No option to use allowlist without sandbox

Ideas Feedback
, ,
1

Where does the bug appear (feature/product)?

Cursor IDE

Describe the Bug

The options for “Auto-run mode” are now only “Always ask”, “Auto-run in sandbox” (with allowlist for unsandboxed commands) and “always run everything”.

This means the most obvious and most desireable (for me at least) option is now nowhere to be seen. The allowlist to control what the model is allowed to do on its own is a completely separate feature from whatever sandboxing is going on and they should not be conflated.

Not only because I on “principle” don’t want the model to be able to execute code on its own - sandboxed or not - but the sandboxing also doesn’t particularly WORK very well as the models are not really aware of it or doesn’t understand when they will be limited by it. Right now model execution is almost always “try to run in sandbox → fail” then try again and ask for permission after being bewildered.

Steps to Reproduce

Just go to the Cursor options for Auto-run and try to use the software normally.

Expected Behavior

I expect to be able to control command allowlist separately from execution sandboxing because they are conceptually different things that solve different problems in different ways.

Screenshots / Screen Recordings

Cursor_whQvbG0q5E.png
Cursor_whQvbG0q5E.png999×627 18.9 KB

Operating System

Windows 10/11

Version Information

Version: 2.4.23 (user setup)
VSCode Version: 1.105.1
Commit: 379934e04d2b3290cf7aefa14560f942e4212920
Date: 2026-01-29T21:24:23.350Z
Build Type: Stable
Release Track: Default
Electron: 39.2.7
Chromium: 142.0.7444.235
Node.js: 22.21.1
V8: 14.2.231.21-electron.0
OS: Windows_NT x64 10.0.26100

Additional Information

It’s also more opaque and confusing because when the model runs commands in the sandbox it looks exactly the same as when running out of the sandbox. It used to have a title “Running in sandbox” but now it has the same title for both kinds of code execution. I would suggest that a sandboxed execution should even have a separate color background from proper execution to make it unmistakeable.

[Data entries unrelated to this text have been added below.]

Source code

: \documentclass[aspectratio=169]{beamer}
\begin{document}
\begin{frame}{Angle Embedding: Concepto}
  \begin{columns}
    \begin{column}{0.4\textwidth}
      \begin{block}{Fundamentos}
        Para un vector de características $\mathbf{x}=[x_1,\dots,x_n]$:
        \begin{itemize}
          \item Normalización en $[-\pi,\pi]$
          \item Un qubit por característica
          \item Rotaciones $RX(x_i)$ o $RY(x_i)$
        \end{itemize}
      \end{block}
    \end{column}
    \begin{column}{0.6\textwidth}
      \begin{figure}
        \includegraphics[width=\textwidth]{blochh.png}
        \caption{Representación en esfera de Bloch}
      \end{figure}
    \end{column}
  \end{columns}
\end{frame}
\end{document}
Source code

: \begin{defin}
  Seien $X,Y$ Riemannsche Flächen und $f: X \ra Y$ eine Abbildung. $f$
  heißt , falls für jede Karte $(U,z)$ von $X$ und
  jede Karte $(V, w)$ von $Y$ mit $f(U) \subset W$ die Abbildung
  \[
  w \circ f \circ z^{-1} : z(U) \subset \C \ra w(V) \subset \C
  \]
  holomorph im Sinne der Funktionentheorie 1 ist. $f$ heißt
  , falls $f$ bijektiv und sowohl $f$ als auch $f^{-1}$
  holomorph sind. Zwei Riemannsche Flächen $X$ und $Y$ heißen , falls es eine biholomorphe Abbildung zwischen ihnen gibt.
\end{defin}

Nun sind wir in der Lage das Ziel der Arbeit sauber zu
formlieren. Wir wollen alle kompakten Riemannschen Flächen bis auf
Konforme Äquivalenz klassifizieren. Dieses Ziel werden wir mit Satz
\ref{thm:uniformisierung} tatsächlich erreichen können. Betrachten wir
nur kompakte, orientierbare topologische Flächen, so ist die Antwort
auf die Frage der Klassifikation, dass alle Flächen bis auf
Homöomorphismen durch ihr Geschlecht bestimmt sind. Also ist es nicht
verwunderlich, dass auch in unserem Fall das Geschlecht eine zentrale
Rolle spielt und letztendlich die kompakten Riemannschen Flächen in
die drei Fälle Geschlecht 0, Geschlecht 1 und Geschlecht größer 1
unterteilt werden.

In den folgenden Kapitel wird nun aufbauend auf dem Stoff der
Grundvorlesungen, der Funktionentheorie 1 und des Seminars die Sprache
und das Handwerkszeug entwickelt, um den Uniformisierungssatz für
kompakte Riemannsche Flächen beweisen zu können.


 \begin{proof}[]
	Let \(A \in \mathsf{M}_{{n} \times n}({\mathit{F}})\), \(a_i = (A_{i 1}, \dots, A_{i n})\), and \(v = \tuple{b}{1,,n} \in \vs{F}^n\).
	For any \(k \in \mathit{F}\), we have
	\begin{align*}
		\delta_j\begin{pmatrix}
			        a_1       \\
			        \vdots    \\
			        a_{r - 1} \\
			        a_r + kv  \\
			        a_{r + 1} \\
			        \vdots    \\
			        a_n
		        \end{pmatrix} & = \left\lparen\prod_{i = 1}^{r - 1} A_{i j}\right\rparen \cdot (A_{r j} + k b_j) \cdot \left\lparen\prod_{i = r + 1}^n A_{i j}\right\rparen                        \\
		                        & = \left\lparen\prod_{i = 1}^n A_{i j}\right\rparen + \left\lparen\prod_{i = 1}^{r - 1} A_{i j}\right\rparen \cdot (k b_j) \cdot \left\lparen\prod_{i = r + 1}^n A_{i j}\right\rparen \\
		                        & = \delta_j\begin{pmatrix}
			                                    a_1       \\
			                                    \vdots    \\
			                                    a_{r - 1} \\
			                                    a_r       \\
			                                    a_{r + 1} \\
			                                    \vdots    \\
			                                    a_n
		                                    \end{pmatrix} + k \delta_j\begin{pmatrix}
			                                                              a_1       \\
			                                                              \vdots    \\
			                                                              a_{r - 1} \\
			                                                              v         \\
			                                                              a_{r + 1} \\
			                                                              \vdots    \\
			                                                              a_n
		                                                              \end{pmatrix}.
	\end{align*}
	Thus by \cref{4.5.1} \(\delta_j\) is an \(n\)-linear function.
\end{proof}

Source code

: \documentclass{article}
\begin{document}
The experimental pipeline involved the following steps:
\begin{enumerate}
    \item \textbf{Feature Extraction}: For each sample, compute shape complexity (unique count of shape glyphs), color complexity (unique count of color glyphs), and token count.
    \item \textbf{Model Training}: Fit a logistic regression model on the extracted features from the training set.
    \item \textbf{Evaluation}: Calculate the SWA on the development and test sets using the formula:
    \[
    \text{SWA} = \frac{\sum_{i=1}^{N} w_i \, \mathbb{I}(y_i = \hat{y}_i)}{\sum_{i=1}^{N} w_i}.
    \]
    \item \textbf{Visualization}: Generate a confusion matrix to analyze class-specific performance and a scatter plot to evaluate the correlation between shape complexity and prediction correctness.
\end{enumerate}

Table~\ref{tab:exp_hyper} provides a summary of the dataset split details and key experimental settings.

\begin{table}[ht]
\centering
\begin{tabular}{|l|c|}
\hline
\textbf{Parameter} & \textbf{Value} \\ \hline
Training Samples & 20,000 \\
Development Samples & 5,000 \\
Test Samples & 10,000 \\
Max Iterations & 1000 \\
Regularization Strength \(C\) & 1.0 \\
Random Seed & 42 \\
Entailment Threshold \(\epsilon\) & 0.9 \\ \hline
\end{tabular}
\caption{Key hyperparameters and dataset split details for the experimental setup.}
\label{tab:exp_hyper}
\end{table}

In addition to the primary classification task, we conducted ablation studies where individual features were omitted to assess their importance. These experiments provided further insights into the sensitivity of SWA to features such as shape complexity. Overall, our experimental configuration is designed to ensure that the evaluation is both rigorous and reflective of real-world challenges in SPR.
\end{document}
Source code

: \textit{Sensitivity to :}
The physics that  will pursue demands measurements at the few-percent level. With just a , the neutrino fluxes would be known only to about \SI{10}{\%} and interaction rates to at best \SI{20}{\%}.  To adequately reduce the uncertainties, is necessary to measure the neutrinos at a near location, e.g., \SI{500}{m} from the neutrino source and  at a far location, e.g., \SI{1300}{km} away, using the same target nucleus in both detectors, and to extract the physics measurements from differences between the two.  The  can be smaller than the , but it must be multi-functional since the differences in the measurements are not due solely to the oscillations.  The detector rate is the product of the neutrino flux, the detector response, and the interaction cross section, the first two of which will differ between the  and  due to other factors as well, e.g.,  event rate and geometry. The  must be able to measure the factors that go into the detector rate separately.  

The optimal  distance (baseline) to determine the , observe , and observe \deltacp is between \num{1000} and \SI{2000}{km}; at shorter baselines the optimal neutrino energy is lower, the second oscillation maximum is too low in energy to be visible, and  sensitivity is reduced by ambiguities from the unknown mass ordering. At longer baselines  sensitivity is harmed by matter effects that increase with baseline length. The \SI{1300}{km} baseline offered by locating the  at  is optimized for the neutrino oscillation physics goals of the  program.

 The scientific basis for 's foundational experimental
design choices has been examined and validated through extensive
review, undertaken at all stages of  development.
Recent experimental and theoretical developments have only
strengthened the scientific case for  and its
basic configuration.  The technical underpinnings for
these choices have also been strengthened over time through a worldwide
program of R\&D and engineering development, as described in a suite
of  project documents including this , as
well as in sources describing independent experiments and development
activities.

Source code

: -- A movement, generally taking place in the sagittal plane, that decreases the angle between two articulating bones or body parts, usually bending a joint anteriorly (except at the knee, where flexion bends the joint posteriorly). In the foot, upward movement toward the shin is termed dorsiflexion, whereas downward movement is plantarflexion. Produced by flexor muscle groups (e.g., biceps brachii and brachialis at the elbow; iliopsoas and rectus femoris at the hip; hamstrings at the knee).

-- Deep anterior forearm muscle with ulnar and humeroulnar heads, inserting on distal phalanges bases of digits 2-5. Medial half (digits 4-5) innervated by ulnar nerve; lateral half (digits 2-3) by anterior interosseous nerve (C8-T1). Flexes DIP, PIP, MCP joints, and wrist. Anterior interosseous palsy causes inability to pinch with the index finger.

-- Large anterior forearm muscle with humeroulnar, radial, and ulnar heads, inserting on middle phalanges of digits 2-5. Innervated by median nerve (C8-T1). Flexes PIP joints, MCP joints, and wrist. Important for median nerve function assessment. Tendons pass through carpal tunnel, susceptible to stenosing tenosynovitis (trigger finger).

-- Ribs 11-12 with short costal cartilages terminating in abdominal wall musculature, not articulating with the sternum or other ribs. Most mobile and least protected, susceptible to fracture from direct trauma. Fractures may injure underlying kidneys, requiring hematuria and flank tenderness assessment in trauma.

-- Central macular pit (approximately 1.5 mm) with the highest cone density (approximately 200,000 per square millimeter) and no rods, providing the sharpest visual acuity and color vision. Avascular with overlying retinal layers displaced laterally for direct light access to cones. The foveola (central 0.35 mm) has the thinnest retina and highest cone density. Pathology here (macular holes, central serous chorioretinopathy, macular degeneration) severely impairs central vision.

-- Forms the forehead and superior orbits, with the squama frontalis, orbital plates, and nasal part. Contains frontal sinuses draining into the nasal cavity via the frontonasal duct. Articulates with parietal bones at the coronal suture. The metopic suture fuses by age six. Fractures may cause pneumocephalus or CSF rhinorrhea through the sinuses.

Does this stop you from using Cursor

No - Cursor works, but with this issue

3

I am waiting for final confirmation from support but apparently they have removed this feature from Personal and Teams and moved it to the Enterprise plan only with “custom pricing” :frowning:

If true, this lowers security across the board and removes the ability for automation for anyone not on an Enterprise plan.

To add, running in a sandbox isn’t an option for us since we have dependencies in private package servers that I don’t want to give Cursor the credentials to.

4

Update - allowlist is still available if you enable “Legacy Terminal Tool”

https://forum.cursor.com/t/running-in-sandbox-vs-allowlist/140434/3

My previously built allow list seems to be gone but I’ll take the win.

Happy to have found that but if they ultimately remove this feature, it would be a deal breaker for us and it would be time to look for alternatives. Hoping not!